**Your assignment**
Copy the records that follow exactly as written, but not their pictures.

**Exercise materials**
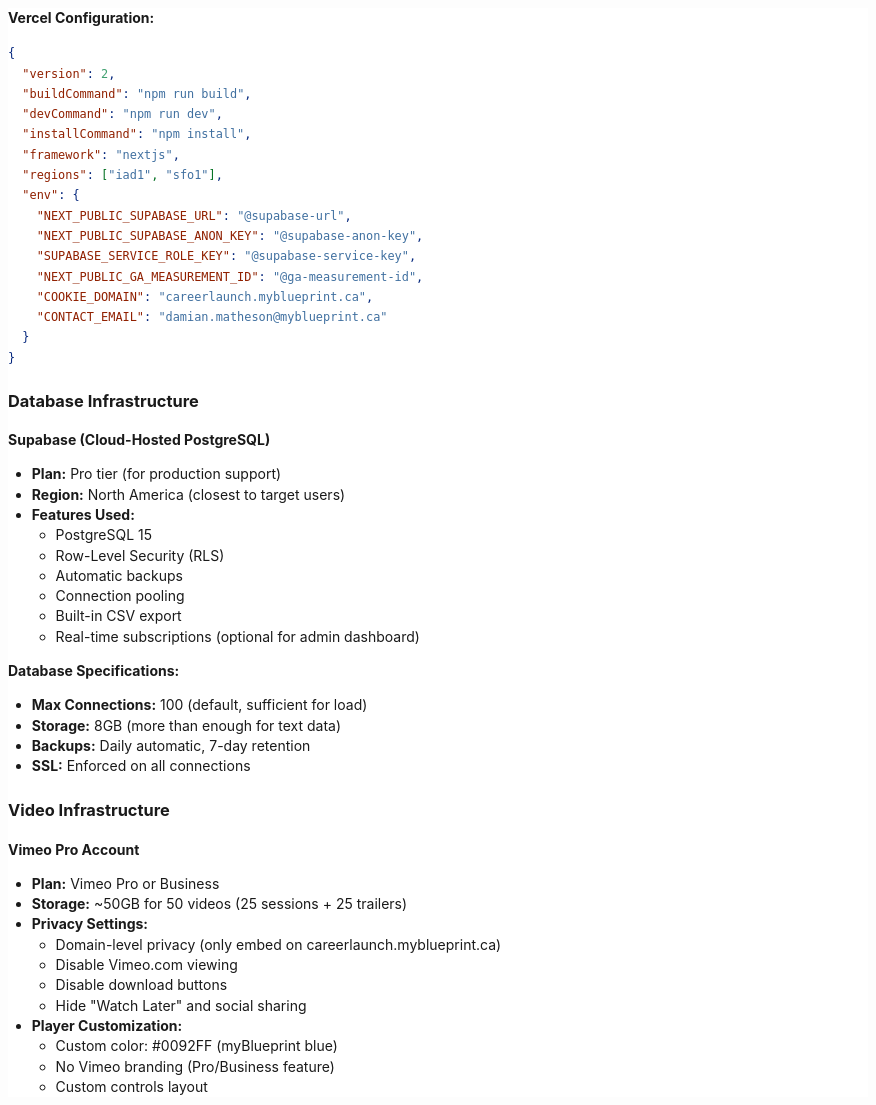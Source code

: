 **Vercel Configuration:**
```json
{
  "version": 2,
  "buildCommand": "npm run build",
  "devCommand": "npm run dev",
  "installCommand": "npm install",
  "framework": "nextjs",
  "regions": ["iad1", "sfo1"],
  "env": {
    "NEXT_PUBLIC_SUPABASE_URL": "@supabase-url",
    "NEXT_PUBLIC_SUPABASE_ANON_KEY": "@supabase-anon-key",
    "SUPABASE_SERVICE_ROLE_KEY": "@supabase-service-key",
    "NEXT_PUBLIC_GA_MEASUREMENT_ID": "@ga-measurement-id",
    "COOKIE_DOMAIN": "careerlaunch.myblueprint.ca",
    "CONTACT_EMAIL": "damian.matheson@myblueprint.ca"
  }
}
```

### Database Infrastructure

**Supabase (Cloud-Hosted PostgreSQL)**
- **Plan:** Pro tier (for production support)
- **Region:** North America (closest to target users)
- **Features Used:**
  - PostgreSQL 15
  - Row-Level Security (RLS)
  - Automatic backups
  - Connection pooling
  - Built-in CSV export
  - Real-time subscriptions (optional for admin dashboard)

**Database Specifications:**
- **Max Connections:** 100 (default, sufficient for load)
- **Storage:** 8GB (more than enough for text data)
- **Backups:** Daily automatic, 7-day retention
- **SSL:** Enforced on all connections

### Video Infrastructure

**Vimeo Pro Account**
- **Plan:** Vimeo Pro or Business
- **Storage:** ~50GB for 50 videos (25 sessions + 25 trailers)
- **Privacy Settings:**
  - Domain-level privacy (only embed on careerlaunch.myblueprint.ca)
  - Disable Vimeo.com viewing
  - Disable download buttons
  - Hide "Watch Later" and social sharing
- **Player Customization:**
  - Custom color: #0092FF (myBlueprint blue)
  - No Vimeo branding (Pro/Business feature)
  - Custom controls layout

**Response to this task**
Source code

: **Vercel Configuration:**
```json
{
  "version": 2,
  "buildCommand": "npm run build",
  "devCommand": "npm run dev",
  "installCommand": "npm install",
  "framework": "nextjs",
  "regions": ["iad1", "sfo1"],
  "env": {
    "NEXT_PUBLIC_SUPABASE_URL": "@supabase-url",
    "NEXT_PUBLIC_SUPABASE_ANON_KEY": "@supabase-anon-key",
    "SUPABASE_SERVICE_ROLE_KEY": "@supabase-service-key",
    "NEXT_PUBLIC_GA_MEASUREMENT_ID": "@ga-measurement-id",
    "COOKIE_DOMAIN": "careerlaunch.myblueprint.ca",
    "CONTACT_EMAIL": "damian.matheson@myblueprint.ca"
  }
}
```

### Database Infrastructure

**Supabase (Cloud-Hosted PostgreSQL)**
- **Plan:** Pro tier (for production support)
- **Region:** North America (closest to target users)
- **Features Used:**
  - PostgreSQL 15
  - Row-Level Security (RLS)
  - Automatic backups
  - Connection pooling
  - Built-in CSV export
  - Real-time subscriptions (optional for admin dashboard)

**Database Specifications:**
- **Max Connections:** 100 (default, sufficient for load)
- **Storage:** 8GB (more than enough for text data)
- **Backups:** Daily automatic, 7-day retention
- **SSL:** Enforced on all connections

### Video Infrastructure

**Vimeo Pro Account**
- **Plan:** Vimeo Pro or Business
- **Storage:** ~50GB for 50 videos (25 sessions + 25 trailers)
- **Privacy Settings:**
  - Domain-level privacy (only embed on careerlaunch.myblueprint.ca)
  - Disable Vimeo.com viewing
  - Disable download buttons
  - Hide "Watch Later" and social sharing
- **Player Customization:**
  - Custom color: #0092FF (myBlueprint blue)
  - No Vimeo branding (Pro/Business feature)
  - Custom controls layout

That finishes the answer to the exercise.